→ TASK BRIEF
In the material below, find the line with "is significant. That" and the line with "and they were getting out.", then output those two lines and every line between them, exactly.

→ EXERCISE INPUT
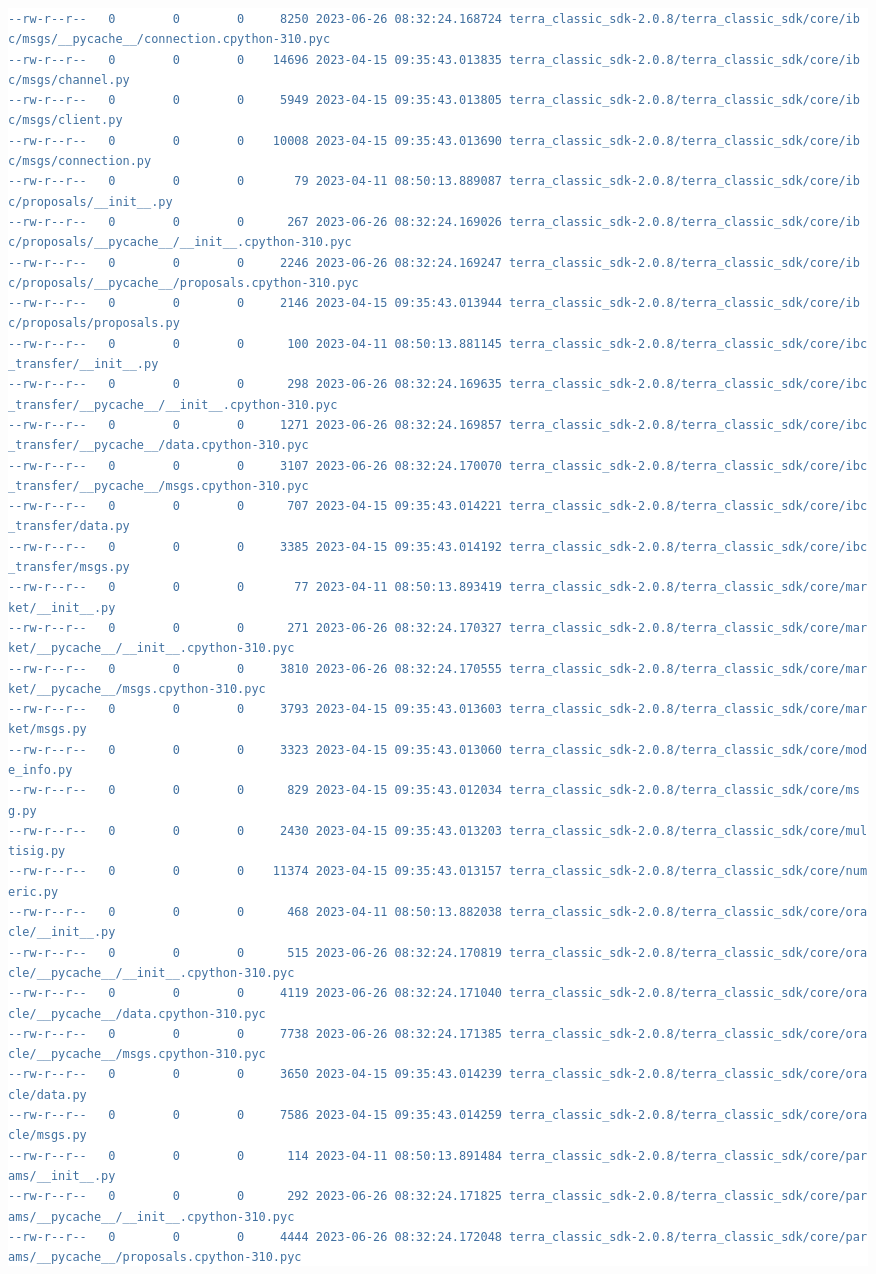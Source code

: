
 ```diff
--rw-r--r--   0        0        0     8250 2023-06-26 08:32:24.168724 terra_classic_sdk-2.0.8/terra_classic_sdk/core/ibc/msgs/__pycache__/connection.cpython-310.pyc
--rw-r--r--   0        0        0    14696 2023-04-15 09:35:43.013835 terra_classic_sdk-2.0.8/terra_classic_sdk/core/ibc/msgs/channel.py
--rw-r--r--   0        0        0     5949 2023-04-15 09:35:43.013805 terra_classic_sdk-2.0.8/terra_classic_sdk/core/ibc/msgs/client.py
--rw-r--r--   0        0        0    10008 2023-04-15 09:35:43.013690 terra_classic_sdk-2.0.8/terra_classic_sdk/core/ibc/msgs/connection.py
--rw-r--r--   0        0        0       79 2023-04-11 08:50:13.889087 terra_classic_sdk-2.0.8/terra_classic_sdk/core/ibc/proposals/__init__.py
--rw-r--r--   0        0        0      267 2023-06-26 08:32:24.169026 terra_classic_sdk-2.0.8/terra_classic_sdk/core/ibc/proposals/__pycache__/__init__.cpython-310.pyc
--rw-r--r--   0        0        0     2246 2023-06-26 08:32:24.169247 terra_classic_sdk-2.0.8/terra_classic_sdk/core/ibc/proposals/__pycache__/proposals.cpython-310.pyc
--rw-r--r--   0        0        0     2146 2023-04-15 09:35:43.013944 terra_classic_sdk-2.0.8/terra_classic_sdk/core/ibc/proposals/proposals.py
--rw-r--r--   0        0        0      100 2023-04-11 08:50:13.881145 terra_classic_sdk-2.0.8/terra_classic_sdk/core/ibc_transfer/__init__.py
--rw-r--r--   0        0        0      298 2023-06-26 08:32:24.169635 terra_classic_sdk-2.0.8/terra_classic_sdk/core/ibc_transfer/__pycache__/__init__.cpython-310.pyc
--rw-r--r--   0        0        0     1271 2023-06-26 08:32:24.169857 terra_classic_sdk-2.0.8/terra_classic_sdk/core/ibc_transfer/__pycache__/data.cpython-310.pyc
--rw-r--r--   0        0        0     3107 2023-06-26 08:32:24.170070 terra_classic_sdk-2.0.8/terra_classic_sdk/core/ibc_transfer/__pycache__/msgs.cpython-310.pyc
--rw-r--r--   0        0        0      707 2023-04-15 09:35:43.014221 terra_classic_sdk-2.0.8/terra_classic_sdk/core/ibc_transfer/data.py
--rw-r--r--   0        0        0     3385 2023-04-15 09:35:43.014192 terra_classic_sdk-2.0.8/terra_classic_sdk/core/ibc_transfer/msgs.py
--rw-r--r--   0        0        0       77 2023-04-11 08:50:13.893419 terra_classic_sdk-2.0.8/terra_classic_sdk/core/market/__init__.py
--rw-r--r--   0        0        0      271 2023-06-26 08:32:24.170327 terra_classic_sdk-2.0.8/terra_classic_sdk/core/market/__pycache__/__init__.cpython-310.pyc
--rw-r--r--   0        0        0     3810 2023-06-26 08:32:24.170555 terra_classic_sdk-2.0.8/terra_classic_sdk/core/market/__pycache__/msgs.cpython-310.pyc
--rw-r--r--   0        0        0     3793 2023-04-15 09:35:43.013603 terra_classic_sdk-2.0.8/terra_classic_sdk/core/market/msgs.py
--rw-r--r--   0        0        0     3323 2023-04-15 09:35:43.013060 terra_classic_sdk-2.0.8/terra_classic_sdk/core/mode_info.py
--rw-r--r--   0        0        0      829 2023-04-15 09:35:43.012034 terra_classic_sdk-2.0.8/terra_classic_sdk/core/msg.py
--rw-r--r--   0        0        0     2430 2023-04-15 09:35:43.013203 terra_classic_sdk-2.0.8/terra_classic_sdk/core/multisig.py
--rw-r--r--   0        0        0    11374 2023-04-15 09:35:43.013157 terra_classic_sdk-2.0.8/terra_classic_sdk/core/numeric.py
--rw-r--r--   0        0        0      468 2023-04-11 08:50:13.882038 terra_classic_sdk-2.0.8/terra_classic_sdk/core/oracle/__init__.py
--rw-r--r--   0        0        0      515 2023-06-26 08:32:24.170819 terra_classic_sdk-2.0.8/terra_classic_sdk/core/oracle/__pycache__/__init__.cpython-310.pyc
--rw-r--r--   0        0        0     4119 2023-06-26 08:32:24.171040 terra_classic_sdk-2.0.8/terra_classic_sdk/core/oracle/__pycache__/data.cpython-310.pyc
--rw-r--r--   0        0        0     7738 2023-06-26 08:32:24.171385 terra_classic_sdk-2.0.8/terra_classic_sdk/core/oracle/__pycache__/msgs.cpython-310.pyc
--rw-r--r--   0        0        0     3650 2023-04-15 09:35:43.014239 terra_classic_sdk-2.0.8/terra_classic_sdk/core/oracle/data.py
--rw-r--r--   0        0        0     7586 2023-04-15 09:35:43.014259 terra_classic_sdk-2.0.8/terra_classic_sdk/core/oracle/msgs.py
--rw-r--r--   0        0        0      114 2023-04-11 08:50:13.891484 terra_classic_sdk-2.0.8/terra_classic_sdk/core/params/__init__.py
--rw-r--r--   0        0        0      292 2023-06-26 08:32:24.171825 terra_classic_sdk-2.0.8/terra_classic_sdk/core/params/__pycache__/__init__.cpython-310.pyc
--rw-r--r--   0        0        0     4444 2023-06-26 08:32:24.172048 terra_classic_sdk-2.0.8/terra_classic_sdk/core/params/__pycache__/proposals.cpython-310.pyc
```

==

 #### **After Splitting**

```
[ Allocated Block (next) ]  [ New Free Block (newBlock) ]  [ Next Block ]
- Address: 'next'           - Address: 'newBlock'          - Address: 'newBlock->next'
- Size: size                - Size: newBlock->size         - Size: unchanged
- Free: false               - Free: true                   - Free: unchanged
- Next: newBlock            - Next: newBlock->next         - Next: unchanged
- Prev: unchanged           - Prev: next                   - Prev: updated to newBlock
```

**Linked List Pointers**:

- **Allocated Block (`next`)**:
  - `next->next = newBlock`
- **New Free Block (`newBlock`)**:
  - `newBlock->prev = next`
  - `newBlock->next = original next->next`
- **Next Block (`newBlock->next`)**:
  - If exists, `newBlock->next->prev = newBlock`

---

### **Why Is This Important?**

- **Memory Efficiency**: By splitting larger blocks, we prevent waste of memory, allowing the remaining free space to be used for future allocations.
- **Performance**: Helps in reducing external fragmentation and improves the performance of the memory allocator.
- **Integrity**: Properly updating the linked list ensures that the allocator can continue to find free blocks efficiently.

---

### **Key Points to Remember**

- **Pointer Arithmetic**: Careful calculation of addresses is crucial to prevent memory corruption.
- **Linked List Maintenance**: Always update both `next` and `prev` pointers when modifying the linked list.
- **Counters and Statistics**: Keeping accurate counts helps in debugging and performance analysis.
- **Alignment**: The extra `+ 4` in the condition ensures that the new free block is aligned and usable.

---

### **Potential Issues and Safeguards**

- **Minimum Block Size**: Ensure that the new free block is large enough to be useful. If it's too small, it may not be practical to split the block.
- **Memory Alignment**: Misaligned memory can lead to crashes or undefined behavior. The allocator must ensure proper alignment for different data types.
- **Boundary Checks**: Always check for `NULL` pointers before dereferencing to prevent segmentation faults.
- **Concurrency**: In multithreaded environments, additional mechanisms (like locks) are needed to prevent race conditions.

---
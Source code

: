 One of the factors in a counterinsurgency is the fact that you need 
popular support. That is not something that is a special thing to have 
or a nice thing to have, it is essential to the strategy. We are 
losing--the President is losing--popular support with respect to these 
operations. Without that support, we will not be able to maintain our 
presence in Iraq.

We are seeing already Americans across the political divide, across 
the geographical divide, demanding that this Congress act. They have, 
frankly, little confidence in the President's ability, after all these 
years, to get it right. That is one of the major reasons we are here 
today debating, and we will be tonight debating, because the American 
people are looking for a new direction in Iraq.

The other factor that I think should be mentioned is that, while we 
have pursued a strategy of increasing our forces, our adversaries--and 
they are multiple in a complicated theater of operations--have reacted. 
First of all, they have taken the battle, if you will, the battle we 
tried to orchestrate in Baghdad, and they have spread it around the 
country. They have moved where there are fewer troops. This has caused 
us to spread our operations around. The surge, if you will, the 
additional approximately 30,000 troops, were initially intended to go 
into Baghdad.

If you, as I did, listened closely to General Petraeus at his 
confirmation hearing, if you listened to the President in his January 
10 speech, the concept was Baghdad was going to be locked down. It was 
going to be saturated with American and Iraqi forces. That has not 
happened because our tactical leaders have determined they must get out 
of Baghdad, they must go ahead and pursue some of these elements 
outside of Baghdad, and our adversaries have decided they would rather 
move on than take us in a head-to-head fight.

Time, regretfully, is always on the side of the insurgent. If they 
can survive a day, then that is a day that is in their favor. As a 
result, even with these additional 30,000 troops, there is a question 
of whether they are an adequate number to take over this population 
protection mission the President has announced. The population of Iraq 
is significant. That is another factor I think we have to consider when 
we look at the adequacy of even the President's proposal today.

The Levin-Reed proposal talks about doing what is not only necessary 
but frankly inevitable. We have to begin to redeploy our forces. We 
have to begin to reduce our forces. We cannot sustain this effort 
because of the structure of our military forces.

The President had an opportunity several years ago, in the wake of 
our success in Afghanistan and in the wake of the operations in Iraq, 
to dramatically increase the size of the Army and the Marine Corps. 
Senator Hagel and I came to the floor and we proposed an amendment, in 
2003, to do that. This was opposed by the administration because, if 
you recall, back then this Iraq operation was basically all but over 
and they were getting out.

==

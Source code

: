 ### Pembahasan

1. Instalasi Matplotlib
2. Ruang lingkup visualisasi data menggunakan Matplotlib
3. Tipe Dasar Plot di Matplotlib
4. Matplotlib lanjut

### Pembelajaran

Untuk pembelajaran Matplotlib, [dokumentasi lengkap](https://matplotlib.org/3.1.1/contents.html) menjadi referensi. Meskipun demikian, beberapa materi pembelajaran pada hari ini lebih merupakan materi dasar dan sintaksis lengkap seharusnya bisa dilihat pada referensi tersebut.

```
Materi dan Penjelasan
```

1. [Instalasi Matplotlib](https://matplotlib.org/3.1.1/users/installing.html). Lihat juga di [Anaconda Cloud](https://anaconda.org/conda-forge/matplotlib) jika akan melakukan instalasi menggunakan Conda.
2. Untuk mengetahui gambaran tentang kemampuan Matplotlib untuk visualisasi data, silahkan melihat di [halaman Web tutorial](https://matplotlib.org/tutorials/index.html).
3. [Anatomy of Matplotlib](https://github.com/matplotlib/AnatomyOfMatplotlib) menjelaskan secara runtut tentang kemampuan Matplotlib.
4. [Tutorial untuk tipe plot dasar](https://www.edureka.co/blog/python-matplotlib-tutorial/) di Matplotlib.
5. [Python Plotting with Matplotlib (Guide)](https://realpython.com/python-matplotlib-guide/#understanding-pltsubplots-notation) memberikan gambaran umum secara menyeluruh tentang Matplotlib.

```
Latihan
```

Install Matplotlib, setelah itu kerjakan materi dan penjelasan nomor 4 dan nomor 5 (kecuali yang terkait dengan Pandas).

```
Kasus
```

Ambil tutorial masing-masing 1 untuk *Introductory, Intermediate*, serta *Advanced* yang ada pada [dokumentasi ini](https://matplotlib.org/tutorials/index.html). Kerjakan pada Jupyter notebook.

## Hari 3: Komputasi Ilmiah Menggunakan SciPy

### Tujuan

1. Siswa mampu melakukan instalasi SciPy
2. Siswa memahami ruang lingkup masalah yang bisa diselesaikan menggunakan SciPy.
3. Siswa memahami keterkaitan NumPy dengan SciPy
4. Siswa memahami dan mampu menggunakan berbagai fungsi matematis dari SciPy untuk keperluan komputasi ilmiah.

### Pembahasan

→ YOUR RESPONSE
is significant. That is another factor I think we have to consider when 
we look at the adequacy of even the President's proposal today.

The Levin-Reed proposal talks about doing what is not only necessary 
but frankly inevitable. We have to begin to redeploy our forces. We 
have to begin to reduce our forces. We cannot sustain this effort 
because of the structure of our military forces.

The President had an opportunity several years ago, in the wake of 
our success in Afghanistan and in the wake of the operations in Iraq, 
to dramatically increase the size of the Army and the Marine Corps. 
Senator Hagel and I came to the floor and we proposed an amendment, in 
2003, to do that. This was opposed by the administration because, if 
you recall, back then this Iraq operation was basically all but over 
and they were getting out.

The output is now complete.